\(\newcommand{\abs}[1]{\left\lvert#1\right\rvert}\) \(\newcommand{\norm}[1]{\left\lVert#1\right\rVert}\) \(\newcommand{\inner}[1]{\left\langle#1\right\rangle}\) \(\DeclareMathOperator*{\argmin}{arg\,min}\) \(\DeclareMathOperator*{\argmax}{arg\,max}\) \(\DeclareMathOperator*{\E}{\mathbb{E}}\) \(\DeclareMathOperator*{\V}{\mathbb{V}}\)

T

his post introduces random projections as a tool for dimensionality reduction in high-dimensional spaces. The emphasis is geometric: how random linear maps approximately preserve distances, inner products, and subspace structure. Probabilistic limit theory is used only implicitly; detailed asymptotic tools are treated separately.


Motivation: Geometry in High Dimensions

In high dimensions, many datasets exhibit redundancy: although observations live in $\mathbb{R}^N$ with $N$ large, their intrinsic dimension is often much smaller. Random projections exploit this by embedding high-dimensional data into a lower- dimensional space while approximately preserving Euclidean geometry.

The central question is:

How small can the target dimension be while preserving pairwise distances?


Random Linear Maps

Let $R \in \mathbb{R}^{n\times N}$ be a random matrix and define the linear map \(f(x) = \frac{1}{\sqrt{n}} R x.\)

Common choices for $R$ include:

  • i.i.d. Gaussian entries $R_{ij}\sim \mathcal N(0,1)$,
  • i.i.d.

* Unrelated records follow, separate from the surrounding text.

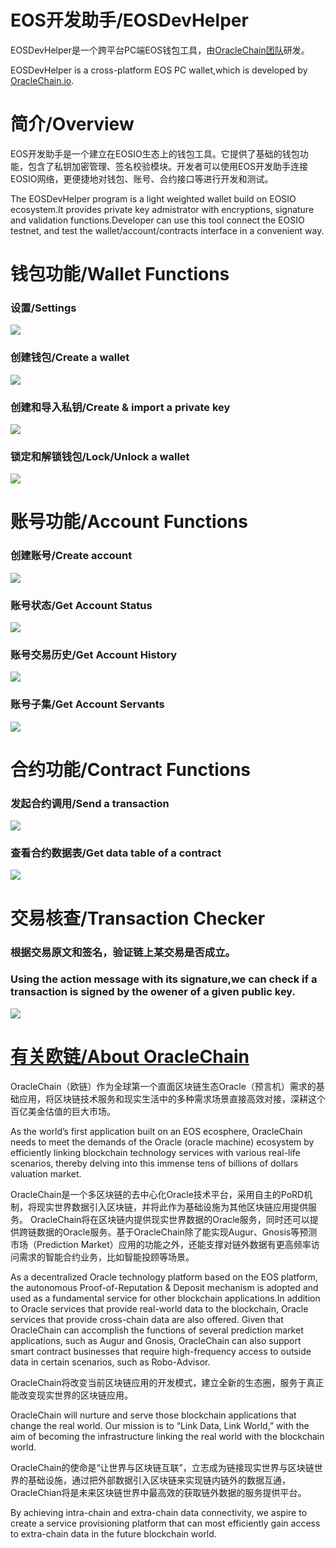 # EOS开发助手/EOSDevHelper

EOSDevHelper是一个跨平台PC端EOS钱包工具，由[OracleChain团队](https://oraclechain.io)研发。

EOSDevHelper is a cross-platform EOS PC wallet,which is developed by [OracleChain.io](https://oraclechain.io).

# 简介/Overview

EOS开发助手是一个建立在EOSIO生态上的钱包工具。它提供了基础的钱包功能，包含了私钥加密管理、签名校验模块。开发者可以使用EOS开发助手连接EOSIO网络，更便捷地对钱包、账号、合约接口等进行开发和测试。

The EOSDevHelper program is a light weighted wallet build on EOSIO ecosystem.It provides private key admistrator with encryptions, signature and validation functions.Developer can use this tool connect the EOSIO testnet, and test the wallet/account/contracts interface in a convenient way.

# 钱包功能/Wallet Functions

### 设置/Settings
![](https://github.com/OracleChain/EOSDevHelper/raw/master/screenshots/setting.PNG)

### 创建钱包/Create a wallet
![](https://github.com/OracleChain/EOSDevHelper/raw/master/screenshots/wallet.PNG)

### 创建和导入私钥/Create & import a private key
![](https://github.com/OracleChain/EOSDevHelper/raw/master/screenshots/wallet.PNG)

### 锁定和解锁钱包/Lock/Unlock a wallet
![](https://github.com/OracleChain/EOSDevHelper/raw/master/screenshots/wallet.PNG)

# 账号功能/Account Functions

### 创建账号/Create account
![](https://github.com/OracleChain/EOSDevHelper/raw/master/screenshots/account.PNG)

### 账号状态/Get Account Status
![](https://github.com/OracleChain/EOSDevHelper/raw/master/screenshots/GetAccount.PNG)

### 账号交易历史/Get Account History
![](https://github.com/OracleChain/EOSDevHelper/raw/master/screenshots/GetAccount.PNG)

### 账号子集/Get Account Servants
![](https://github.com/OracleChain/EOSDevHelper/raw/master/screenshots/GetAccount.PNG)


# 合约功能/Contract Functions

### 发起合约调用/Send a transaction
![](https://github.com/OracleChain/EOSDevHelper/raw/master/screenshots/Push.PNG)

### 查看合约数据表/Get data table of a contract
![](https://github.com/OracleChain/EOSDevHelper/raw/master/screenshots/GetTable.PNG)

# 交易核查/Transaction Checker

### 根据交易原文和签名，验证链上某交易是否成立。
### Using the action message with its signature,we can check if a transaction is signed by the owener of a given public key. 
![](https://github.com/OracleChain/EOSDevHelper/raw/master/screenshots/Checker.PNG)

# [有关欧链/About OracleChain](https://oraclechain.io)

OracleChain（欧链）作为全球第一个直面区块链生态Oracle（预言机）需求的基础应用，将区块链技术服务和现实生活中的多种需求场景直接高效对接，深耕这个百亿美金估值的巨大市场。

As the world’s first application built on an EOS ecosphere, OracleChain needs to meet the demands of the Oracle (oracle machine) ecosystem by efficiently linking blockchain technology services with various real-life scenarios, thereby delving into this immense tens of billions of dollars valuation market.

OracleChain是一个多区块链的去中心化Oracle技术平台，采用自主的PoRD机制，将现实世界数据引入区块链，并将此作为基础设施为其他区块链应用提供服务。
OracleChain将在区块链内提供现实世界数据的Oracle服务，同时还可以提供跨链数据的Oracle服务。基于OracleChain除了能实现Augur、Gnosis等预测市场（Prediction Market）应用的功能之外，还能支撑对链外数据有更高频率访问需求的智能合约业务，比如智能投顾等场景。

As a decentralized Oracle technology platform based on the EOS platform, the autonomous Proof-of-Reputation & Deposit mechanism is adopted and used as a fundamental service for other blockchain applications.In addition to Oracle services that provide real-world data to the blockchain, Oracle services that provide cross-chain data are also offered. Given that OracleChain can accomplish the functions of several prediction market applications, such as Augur and Gnosis, OracleChain can also support smart contract businesses that require high-frequency access to outside data in certain scenarios, such as Robo-Advisor.

OracleChain将改变当前区块链应用的开发模式，建立全新的生态圈，服务于真正能改变现实世界的区块链应用。

OracleChain will nurture and serve those blockchain applications that change the real world. Our mission is to “Link Data, Link World,” with the aim of becoming the infrastructure linking the real world with the blockchain world.

OracleChain的使命是“让世界与区块链互联”，立志成为链接现实世界与区块链世界的基础设施，通过把外部数据引入区块链来实现链内链外的数据互通，OracleChian将是未来区块链世界中最高效的获取链外数据的服务提供平台。

By achieving intra-chain and extra-chain data connectivity, we aspire to create a service provisioning platform that can most efficiently gain access to extra-chain data in the future blockchain world.
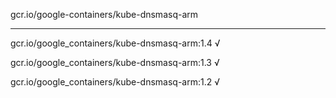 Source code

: gcr.io/google-containers/kube-dnsmasq-arm 

----
gcr.io/google_containers/kube-dnsmasq-arm:1.4 √

gcr.io/google_containers/kube-dnsmasq-arm:1.3 √

gcr.io/google_containers/kube-dnsmasq-arm:1.2 √

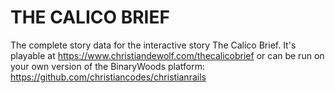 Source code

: # THE CALICO BRIEF

The complete story data for the interactive story The Calico Brief. It's playable at https://www.christiandewolf.com/thecalicobrief or can be run on your own version of the BinaryWoods platform: https://github.com/christiancodes/christianrails
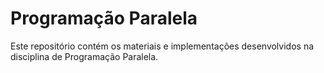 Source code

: # Programação Paralela
Este repositório contém os materiais e implementações desenvolvidos na disciplina de Programação Paralela.
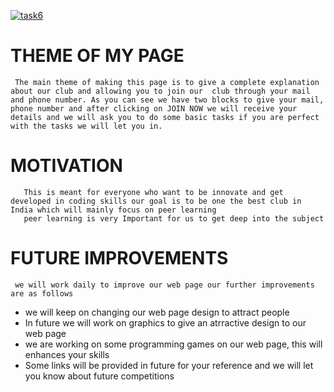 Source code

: [![task6](https://res.cloudinary.com/marcomontalbano/image/upload/v1646155868/video_to_markdown/images/youtube--ylywUpjFcPY-c05b58ac6eb4c4700831b2b3070cd403.jpg)](https://www.youtube.com/watch?v=ylywUpjFcPY "task6")
# **THEME** OF MY PAGE
     The main theme of making this page is to give a complete explanation about our club and allowing you to join our  club through your mail and phone number. As you can see we have two blocks to give your mail, phone number and after clicking on JOIN NOW we will receive your details and we will ask you to do some basic tasks if you are perfect with the tasks we will let you in.
# **MOTIVATION**
       This is meant for everyone who want to be innovate and get developed in coding skills our goal is to be one the best club in India which will mainly focus on peer learning
       peer learning is very Important for us to get deep into the subject
# **FUTURE IMPROVEMENTS**
     we will work daily to improve our web page our further improvements are as follows
* we will keep on changing our web page design to attract people
* In future we will work on graphics to give an atrractive design to our web page
* we are working on some programming games on our web page, this will enhances your skills
* Some links will be provided in future for your reference and we will let you know about future competitions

Rademacher entries $R_{ij}\in{\pm1}$ with equal probability,
  • sparse or structured random matrices.

The normalization ensures that $\mathbb E|f(x)|_2^2=|x|_2^2$.


Johnson–Lindenstrauss Lemma

The foundational result in random projection theory is the Johnson–Lindenstrauss (JL) lemma.

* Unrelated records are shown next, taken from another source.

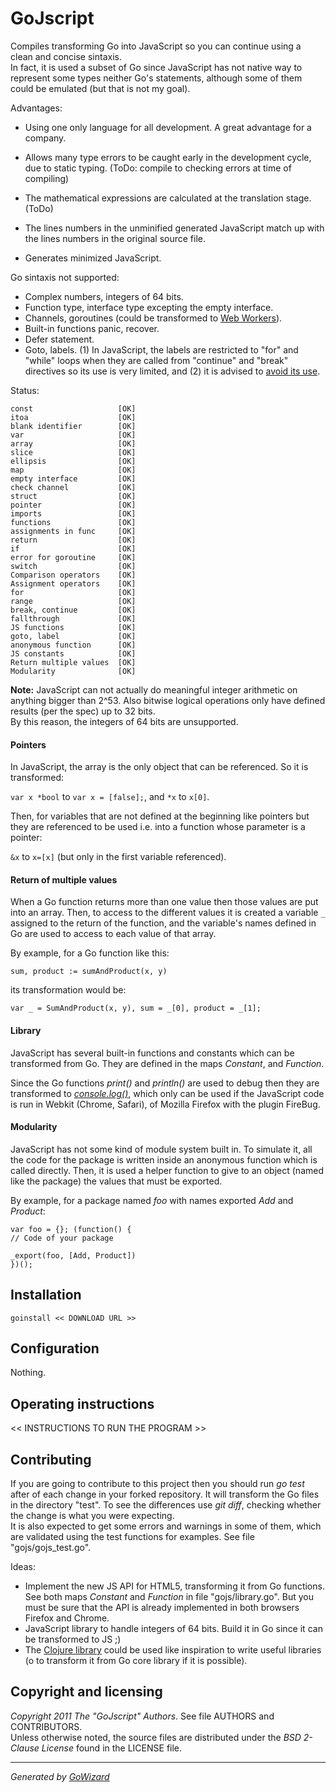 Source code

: GoJscript
=========

Compiles transforming Go into JavaScript so you can continue using a clean and
concise sintaxis.  
In fact, it is used a subset of Go since JavaScript has not native way to
represent some types neither Go's statements, although some of them could be
emulated (but that is not my goal).

Advantages:

+ Using one only language for all development. A great advantage for a company.

+ Allows many type errors to be caught early in the development cycle, due to
static typing. (ToDo: compile to checking errors at time of compiling)

+ The mathematical expressions are calculated at the translation stage. (ToDo)

+ The lines numbers in the unminified generated JavaScript match up with the
lines numbers in the original source file.

+ Generates minimized JavaScript.

Go sintaxis not supported:

+ Complex numbers, integers of 64 bits.
+ Function type, interface type excepting the empty interface.
+ Channels, goroutines (could be transformed to [Web Workers][workers]).
+ Built-in functions panic, recover.
+ Defer statement.
+ Goto, labels. (1) In JavaScript, the labels are restricted to "for" and
"while" loops when they are called from "continue" and "break" directives so
its use is very limited, and (2) it is advised to [avoid its use][label].

Status:

	const					[OK]
	itoa					[OK]
	blank identifier		[OK]
	var						[OK]
	array					[OK]
	slice					[OK]
	ellipsis				[OK]
	map						[OK]
	empty interface			[OK]
	check channel			[OK]
	struct					[OK]
	pointer					[OK]
	imports					[OK]
	functions				[OK]
	assignments in func		[OK]
	return					[OK]
	if						[OK]
	error for goroutine		[OK]
	switch					[OK]
	Comparison operators	[OK]
	Assignment operators	[OK]
	for						[OK]
	range					[OK]
	break, continue			[OK]
	fallthrough				[OK]
	JS functions			[OK]
	goto, label				[OK]
	anonymous function		[OK]
	JS constants			[OK]
	Return multiple values	[OK]
	Modularity				[OK]

**Note:** JavaScript can not actually do meaningful integer arithmetic on anything
bigger than 2^53. Also bitwise logical operations only have defined results (per
the spec) up to 32 bits.  
By this reason, the integers of 64 bits are unsupported.

[workers]: http://www.html5rocks.com/en/tutorials/workers/basics/
[label]: https://developer.mozilla.org/en/JavaScript/Reference/Statements/label#Avoid_using_labels

#### Pointers

In JavaScript, the array is the only object that can be referenced. So it is
transformed:

`var x *bool` to `var x = [false];`, and `*x` to `x[0]`.

Then, for variables that are not defined at the beginning like pointers but
they are referenced to be used i.e. into a function whose parameter is a pointer:

`&x` to `x=[x]` (but only in the first variable referenced).

#### Return of multiple values

When a Go function returns more than one value then those values are put into an
array. Then, to access to the different values it is created a variable
`_` assigned to the return of the function, and the variable's names defined in
Go are used to access to each value of that array.

By example, for a Go function like this:

	sum, product := sumAndProduct(x, y)

its transformation would be:

	var _ = SumAndProduct(x, y), sum = _[0], product = _[1];

#### Library

JavaScript has several built-in functions and constants which can be transformed
from Go. They are defined in the maps *Constant*, and *Function*.

Since the Go functions *print()* and *println()* are used to debug then they
are transformed to [*console.log()*][console], which only can be used if the
JavaScript code is run in Webkit (Chrome, Safari), of Mozilla Firefox with the
plugin FireBug.

[console]: http://v0.joehewitt.com/software/firebug/docs.php

#### Modularity

JavaScript has not some kind of module system built in. To simulate it, all the
code for the package is written inside an anonymous function which is called
directly. Then, it is used a helper function to give to an object (named like
the package) the values that must be exported.

By example, for a package named *foo* with names exported *Add* and *Product*:

	var foo = {}; (function() {
	// Code of your package

	_export(foo, [Add, Product])
	})();


## Installation

	goinstall << DOWNLOAD URL >>


## Configuration

Nothing.


## Operating instructions

<< INSTRUCTIONS TO RUN THE PROGRAM >>


## Contributing

If you are going to contribute to this project then you should run *go test*
after of each change in your forked repository. It will transform the Go files
in the directory "test". To see the differences use *git diff*, checking whether
the change is what you were expecting.  
It is also expected to get some errors and warnings in some of them, which are
validated using the test functions for examples. See file "gojs/gojs_test.go".

Ideas:

+ Implement the new JS API for HTML5, transforming it from Go functions. See
 both maps *Constant* and *Function* in file "gojs/library.go". But you must
 be sure that the API is already implemented in both browsers Firefox and Chrome.
+ JavaScript library to handle integers of 64 bits. Build it in Go since it
 can be transformed to JS ;)
+ The [Clojure library](http://closure-library.googlecode.com/svn/docs/index.html)
 could be used like inspiration to write useful libraries (o to transform it
 from Go core library if it is possible).


## Copyright and licensing

*Copyright 2011  The "GoJscript" Authors*. See file AUTHORS and CONTRIBUTORS.  
Unless otherwise noted, the source files are distributed under the
*BSD 2-Clause License* found in the LICENSE file.


* * *
*Generated by [GoWizard](https://github.com/kless/GoWizard)*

Let $Q={x_1,\ldots,x_q}\subset\mathbb{R}^N$ and let $\epsilon\in(0,1)$. There exists a linear map $f:\mathbb{R}^N\to\mathbb{R}^n$ with \(n = O\!\left(\frac{\log q}{\epsilon^2}\right)\) such that, for all $u,v\in Q$, \((1-\epsilon)\|u-v\|_2^2 \le \|f(u)-f(v)\|_2^2 \le (1+\epsilon)\|u-v\|_2^2.\)

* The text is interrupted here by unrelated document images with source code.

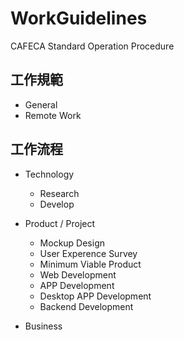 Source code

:# WorkGuidelines
CAFECA Standard Operation Procedure

## 工作規範
- General
- Remote Work

## 工作流程
- Technology
  - Research
  - Develop

- Product / Project
  - Mockup Design
  - User Experence Survey
  - Minimum Viable Product
  - Web Development
  - APP Development
  - Desktop APP Development
  - Backend Development

- Business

Moreover, a random projection with i.i.d. Gaussian or Rademacher entries satisfies this property with high probability.


Interpretation

  • The embedding dimension $n$ depends logarithmically on the number of points, not on the ambient dimension $N$.
  • Pairwise Euclidean distances are approximately preserved.
  • The result is non-adaptive: the same random map works for all pairs in $Q$.

This phenomenon is a manifestation of concentration of measure in high- dimensional probability.


Distance and Inner Product Preservation

Distance preservation implies approximate inner product preservation. For centered data, \(\langle u,v\rangle = \frac{1}{2}\left(\|u\|_2^2 + \|v\|_2^2 - \|u-v\|_2^2\right).\)

Thus, JL embeddings preserve:

  • angles between vectors,
  • cosine similarity,
  • norms of individual vectors.

Subspace Embeddings

The JL lemma extends beyond finite point sets.

Let $S\subset\mathbb{R}^N$ be a fixed $k$-dimensional subspace. A random projection $f:\mathbb{R}^N\to\mathbb{R}^n$ with \(n = O\!\left(\frac{k}{\epsilon^2}\right)\) satisfies \((1-\epsilon)\|x\|_2^2 \le \|f(x)\|_2^2 \le (1+\epsilon)\|x\|_2^2 \quad \forall x\in S\) with high probability.

Such maps are called oblivious subspace embeddings.


  • Random projections are geometry-preserving, not data-adaptive.
  • They complement, rather than replace, structured decompositions like SVD.
  • JL-type results explain why high-dimensional data often behaves “as if” it were low-dimensional.